Saved data entries:
◆ ◆ ◆

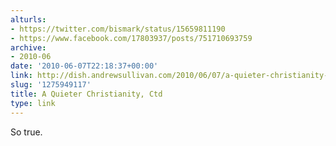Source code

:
 ```yaml
---
alturls:
- https://twitter.com/bismark/status/15659811190
- https://www.facebook.com/17803937/posts/751710693759
archive:
- 2010-06
date: '2010-06-07T22:18:37+00:00'
link: http://dish.andrewsullivan.com/2010/06/07/a-quieter-christianity-ctd/
slug: '1275949117'
title: A Quieter Christianity, Ctd
type: link
---
```


So true.

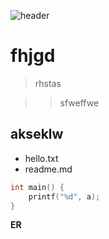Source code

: ![header](https://capsule-render.vercel.app/api?type=Waving&color=4e63d6&height=200&section=header&text=Qmais&fontSize=50&animation=fadeIn&fontColor=DDDDDD)

# fhjgd

> rhstas

>> sfweffwe

## akseklw

* hello.txt
* readme.md

```c
int main() {
    printf("%d", a);
}
```
**ER**
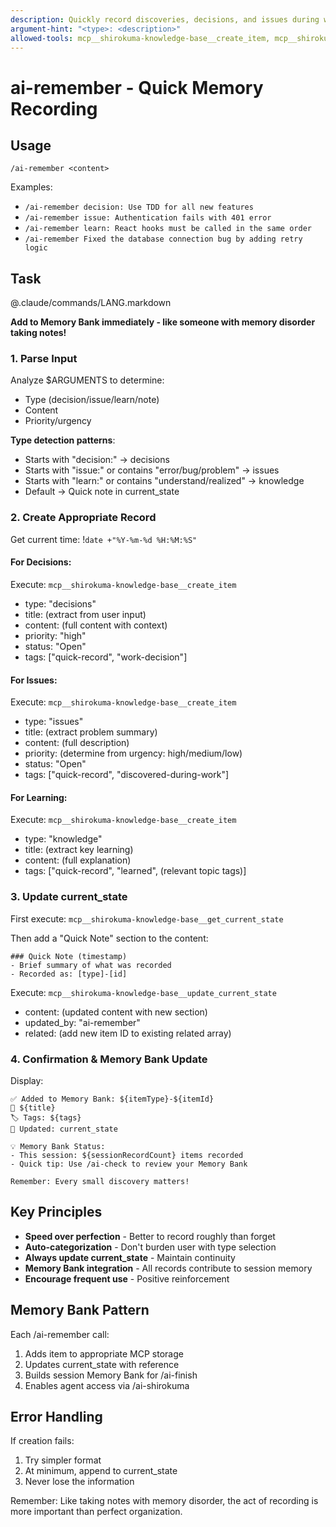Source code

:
 ```yaml
---
description: Quickly record discoveries, decisions, and issues during work
argument-hint: "<type>: <description>"
allowed-tools: mcp__shirokuma-knowledge-base__create_item, mcp__shirokuma-knowledge-base__update_current_state, mcp__shirokuma-knowledge-base__get_current_state, Bash(date:*)
---
```


# ai-remember - Quick Memory Recording

## Usage
```
/ai-remember <content>
```

Examples:
- `/ai-remember decision: Use TDD for all new features`
- `/ai-remember issue: Authentication fails with 401 error`
- `/ai-remember learn: React hooks must be called in the same order`
- `/ai-remember Fixed the database connection bug by adding retry logic`

## Task

@.claude/commands/LANG.markdown

**Add to Memory Bank immediately - like someone with memory disorder taking notes!**

### 1. Parse Input
Analyze $ARGUMENTS to determine:
- Type (decision/issue/learn/note)
- Content
- Priority/urgency

**Type detection patterns**:
- Starts with "decision:" → decisions
- Starts with "issue:" or contains "error/bug/problem" → issues
- Starts with "learn:" or contains "understand/realized" → knowledge
- Default → Quick note in current_state

### 2. Create Appropriate Record

Get current time: !`date +"%Y-%m-%d %H:%M:%S"`

#### For Decisions:
Execute: `mcp__shirokuma-knowledge-base__create_item`
- type: "decisions"
- title: (extract from user input)
- content: (full content with context)
- priority: "high"
- status: "Open"
- tags: ["quick-record", "work-decision"]

#### For Issues:
Execute: `mcp__shirokuma-knowledge-base__create_item`
- type: "issues"
- title: (extract problem summary)
- content: (full description)
- priority: (determine from urgency: high/medium/low)
- status: "Open"
- tags: ["quick-record", "discovered-during-work"]

#### For Learning:
Execute: `mcp__shirokuma-knowledge-base__create_item`
- type: "knowledge"
- title: (extract key learning)
- content: (full explanation)
- tags: ["quick-record", "learned", (relevant topic tags)]

### 3. Update current_state
First execute: `mcp__shirokuma-knowledge-base__get_current_state`

Then add a "Quick Note" section to the content:
```
### Quick Note (timestamp)
- Brief summary of what was recorded
- Recorded as: [type]-[id]
```

Execute: `mcp__shirokuma-knowledge-base__update_current_state`
- content: (updated content with new section)
- updated_by: "ai-remember"
- related: (add new item ID to existing related array)

### 4. Confirmation & Memory Bank Update
Display:
```
✅ Added to Memory Bank: ${itemType}-${itemId}
📝 ${title}
🏷️ Tags: ${tags}
🔗 Updated: current_state

💡 Memory Bank Status:
- This session: ${sessionRecordCount} items recorded
- Quick tip: Use /ai-check to review your Memory Bank

Remember: Every small discovery matters!
```

## Key Principles
- **Speed over perfection** - Better to record roughly than forget
- **Auto-categorization** - Don't burden user with type selection
- **Always update current_state** - Maintain continuity
- **Memory Bank integration** - All records contribute to session memory
- **Encourage frequent use** - Positive reinforcement

## Memory Bank Pattern
Each /ai-remember call:
1. Adds item to appropriate MCP storage
2. Updates current_state with reference
3. Builds session Memory Bank for /ai-finish
4. Enables agent access via /ai-shirokuma

## Error Handling
If creation fails:
1. Try simpler format
2. At minimum, append to current_state
3. Never lose the information

Remember: Like taking notes with memory disorder, the act of recording is more important than perfect organization.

◆ ◆ ◆

AIM OF THE TASK:
Your answer must be the records exactly as they stand, with no pictures in it.

TASK SOLUTION:
Source code

:
 ```yaml
---
alturls:
- https://twitter.com/bismark/status/15659811190
- https://www.facebook.com/17803937/posts/751710693759
archive:
- 2010-06
date: '2010-06-07T22:18:37+00:00'
link: http://dish.andrewsullivan.com/2010/06/07/a-quieter-christianity-ctd/
slug: '1275949117'
title: A Quieter Christianity, Ctd
type: link
---
```


So true.

Source code

: ![header](https://capsule-render.vercel.app/api?type=Waving&color=4e63d6&height=200&section=header&text=Qmais&fontSize=50&animation=fadeIn&fontColor=DDDDDD)

# fhjgd

> rhstas

>> sfweffwe

## akseklw

* hello.txt
* readme.md

```c
int main() {
    printf("%d", a);
}
```
**ER**
Source code

:
 ```yaml
---
description: Quickly record discoveries, decisions, and issues during work
argument-hint: "<type>: <description>"
allowed-tools: mcp__shirokuma-knowledge-base__create_item, mcp__shirokuma-knowledge-base__update_current_state, mcp__shirokuma-knowledge-base__get_current_state, Bash(date:*)
---
```


# ai-remember - Quick Memory Recording

## Usage
```
/ai-remember <content>
```

Examples:
- `/ai-remember decision: Use TDD for all new features`
- `/ai-remember issue: Authentication fails with 401 error`
- `/ai-remember learn: React hooks must be called in the same order`
- `/ai-remember Fixed the database connection bug by adding retry logic`

## Task

@.claude/commands/LANG.markdown

**Add to Memory Bank immediately - like someone with memory disorder taking notes!**

### 1. Parse Input
Analyze $ARGUMENTS to determine:
- Type (decision/issue/learn/note)
- Content
- Priority/urgency

**Type detection patterns**:
- Starts with "decision:" → decisions
- Starts with "issue:" or contains "error/bug/problem" → issues
- Starts with "learn:" or contains "understand/realized" → knowledge
- Default → Quick note in current_state

### 2. Create Appropriate Record

Get current time: !`date +"%Y-%m-%d %H:%M:%S"`

#### For Decisions:
Execute: `mcp__shirokuma-knowledge-base__create_item`
- type: "decisions"
- title: (extract from user input)
- content: (full content with context)
- priority: "high"
- status: "Open"
- tags: ["quick-record", "work-decision"]

#### For Issues:
Execute: `mcp__shirokuma-knowledge-base__create_item`
- type: "issues"
- title: (extract problem summary)
- content: (full description)
- priority: (determine from urgency: high/medium/low)
- status: "Open"
- tags: ["quick-record", "discovered-during-work"]

#### For Learning:
Execute: `mcp__shirokuma-knowledge-base__create_item`
- type: "knowledge"
- title: (extract key learning)
- content: (full explanation)
- tags: ["quick-record", "learned", (relevant topic tags)]

### 3. Update current_state
First execute: `mcp__shirokuma-knowledge-base__get_current_state`

Then add a "Quick Note" section to the content:
```
### Quick Note (timestamp)
- Brief summary of what was recorded
- Recorded as: [type]-[id]
```

Execute: `mcp__shirokuma-knowledge-base__update_current_state`
- content: (updated content with new section)
- updated_by: "ai-remember"
- related: (add new item ID to existing related array)

### 4. Confirmation & Memory Bank Update
Display:
```
✅ Added to Memory Bank: ${itemType}-${itemId}
📝 ${title}
🏷️ Tags: ${tags}
🔗 Updated: current_state

💡 Memory Bank Status:
- This session: ${sessionRecordCount} items recorded
- Quick tip: Use /ai-check to review your Memory Bank

Remember: Every small discovery matters!
```

## Key Principles
- **Speed over perfection** - Better to record roughly than forget
- **Auto-categorization** - Don't burden user with type selection
- **Always update current_state** - Maintain continuity
- **Memory Bank integration** - All records contribute to session memory
- **Encourage frequent use** - Positive reinforcement

## Memory Bank Pattern
Each /ai-remember call:
1. Adds item to appropriate MCP storage
2. Updates current_state with reference
3. Builds session Memory Bank for /ai-finish
4. Enables agent access via /ai-shirokuma

## Error Handling
If creation fails:
1. Try simpler format
2. At minimum, append to current_state
3. Never lose the information

Remember: Like taking notes with memory disorder, the act of recording is more important than perfect organization.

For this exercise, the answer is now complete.